/---
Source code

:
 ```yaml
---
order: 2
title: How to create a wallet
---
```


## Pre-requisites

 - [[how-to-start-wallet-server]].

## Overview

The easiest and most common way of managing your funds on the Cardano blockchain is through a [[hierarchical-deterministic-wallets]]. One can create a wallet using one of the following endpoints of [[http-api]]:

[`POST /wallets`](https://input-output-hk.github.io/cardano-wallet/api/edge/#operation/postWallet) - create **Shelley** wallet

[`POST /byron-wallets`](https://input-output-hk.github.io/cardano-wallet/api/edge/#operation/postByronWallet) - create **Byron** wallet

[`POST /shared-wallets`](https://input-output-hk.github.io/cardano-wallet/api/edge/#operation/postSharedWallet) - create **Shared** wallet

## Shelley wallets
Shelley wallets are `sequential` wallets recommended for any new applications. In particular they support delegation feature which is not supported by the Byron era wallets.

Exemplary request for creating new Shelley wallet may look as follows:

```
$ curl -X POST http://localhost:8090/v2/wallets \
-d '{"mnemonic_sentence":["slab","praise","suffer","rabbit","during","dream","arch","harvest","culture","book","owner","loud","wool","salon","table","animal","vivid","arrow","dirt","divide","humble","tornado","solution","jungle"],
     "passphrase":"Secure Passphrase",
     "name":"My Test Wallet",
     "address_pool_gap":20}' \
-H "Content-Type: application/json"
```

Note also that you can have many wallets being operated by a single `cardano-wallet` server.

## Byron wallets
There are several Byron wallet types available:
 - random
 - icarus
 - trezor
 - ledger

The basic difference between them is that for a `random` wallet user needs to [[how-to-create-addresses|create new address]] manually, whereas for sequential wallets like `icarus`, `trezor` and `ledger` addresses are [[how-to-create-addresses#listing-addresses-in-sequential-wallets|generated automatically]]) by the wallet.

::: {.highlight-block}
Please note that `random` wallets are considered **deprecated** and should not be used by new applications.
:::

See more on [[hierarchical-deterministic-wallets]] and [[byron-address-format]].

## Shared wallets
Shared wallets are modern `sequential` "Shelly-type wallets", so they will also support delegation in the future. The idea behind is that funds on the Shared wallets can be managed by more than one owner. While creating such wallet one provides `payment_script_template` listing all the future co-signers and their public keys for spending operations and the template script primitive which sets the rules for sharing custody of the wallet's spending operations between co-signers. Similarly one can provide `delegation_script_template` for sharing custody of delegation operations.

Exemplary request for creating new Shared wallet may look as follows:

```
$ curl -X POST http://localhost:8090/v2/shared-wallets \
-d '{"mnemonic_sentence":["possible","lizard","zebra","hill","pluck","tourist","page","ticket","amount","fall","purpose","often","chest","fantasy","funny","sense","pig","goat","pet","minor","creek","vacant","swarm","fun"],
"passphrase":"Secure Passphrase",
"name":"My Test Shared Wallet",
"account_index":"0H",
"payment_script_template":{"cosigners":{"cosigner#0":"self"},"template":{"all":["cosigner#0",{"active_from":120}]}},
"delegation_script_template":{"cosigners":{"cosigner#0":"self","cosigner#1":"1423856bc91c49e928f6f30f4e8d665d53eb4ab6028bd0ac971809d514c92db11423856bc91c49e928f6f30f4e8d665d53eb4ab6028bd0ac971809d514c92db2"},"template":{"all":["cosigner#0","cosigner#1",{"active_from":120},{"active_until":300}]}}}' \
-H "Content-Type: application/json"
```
\---
# What you will do:
Copy out the material above in full so that every line matches the original.

# Answer to the problem:
Source code

:
 ```yaml
---
order: 2
title: How to create a wallet
---
```


## Pre-requisites

 - [[how-to-start-wallet-server]].

## Overview

The easiest and most common way of managing your funds on the Cardano blockchain is through a [[hierarchical-deterministic-wallets]]. One can create a wallet using one of the following endpoints of [[http-api]]:

[`POST /wallets`](https://input-output-hk.github.io/cardano-wallet/api/edge/#operation/postWallet) - create **Shelley** wallet

[`POST /byron-wallets`](https://input-output-hk.github.io/cardano-wallet/api/edge/#operation/postByronWallet) - create **Byron** wallet

[`POST /shared-wallets`](https://input-output-hk.github.io/cardano-wallet/api/edge/#operation/postSharedWallet) - create **Shared** wallet

## Shelley wallets
Shelley wallets are `sequential` wallets recommended for any new applications. In particular they support delegation feature which is not supported by the Byron era wallets.

Exemplary request for creating new Shelley wallet may look as follows:

```
$ curl -X POST http://localhost:8090/v2/wallets \
-d '{"mnemonic_sentence":["slab","praise","suffer","rabbit","during","dream","arch","harvest","culture","book","owner","loud","wool","salon","table","animal","vivid","arrow","dirt","divide","humble","tornado","solution","jungle"],
     "passphrase":"Secure Passphrase",
     "name":"My Test Wallet",
     "address_pool_gap":20}' \
-H "Content-Type: application/json"
```

Note also that you can have many wallets being operated by a single `cardano-wallet` server.

## Byron wallets
There are several Byron wallet types available:
 - random
 - icarus
 - trezor
 - ledger

The basic difference between them is that for a `random` wallet user needs to [[how-to-create-addresses|create new address]] manually, whereas for sequential wallets like `icarus`, `trezor` and `ledger` addresses are [[how-to-create-addresses#listing-addresses-in-sequential-wallets|generated automatically]]) by the wallet.

::: {.highlight-block}
Please note that `random` wallets are considered **deprecated** and should not be used by new applications.
:::

See more on [[hierarchical-deterministic-wallets]] and [[byron-address-format]].

## Shared wallets
Shared wallets are modern `sequential` "Shelly-type wallets", so they will also support delegation in the future. The idea behind is that funds on the Shared wallets can be managed by more than one owner. While creating such wallet one provides `payment_script_template` listing all the future co-signers and their public keys for spending operations and the template script primitive which sets the rules for sharing custody of the wallet's spending operations between co-signers. Similarly one can provide `delegation_script_template` for sharing custody of delegation operations.

Exemplary request for creating new Shared wallet may look as follows:

```
$ curl -X POST http://localhost:8090/v2/shared-wallets \
-d '{"mnemonic_sentence":["possible","lizard","zebra","hill","pluck","tourist","page","ticket","amount","fall","purpose","often","chest","fantasy","funny","sense","pig","goat","pet","minor","creek","vacant","swarm","fun"],
"passphrase":"Secure Passphrase",
"name":"My Test Shared Wallet",
"account_index":"0H",
"payment_script_template":{"cosigners":{"cosigner#0":"self"},"template":{"all":["cosigner#0",{"active_from":120}]}},
"delegation_script_template":{"cosigners":{"cosigner#0":"self","cosigner#1":"1423856bc91c49e928f6f30f4e8d665d53eb4ab6028bd0ac971809d514c92db11423856bc91c49e928f6f30f4e8d665d53eb4ab6028bd0ac971809d514c92db2"},"template":{"all":["cosigner#0","cosigner#1",{"active_from":120},{"active_until":300}]}}}' \
-H "Content-Type: application/json"
```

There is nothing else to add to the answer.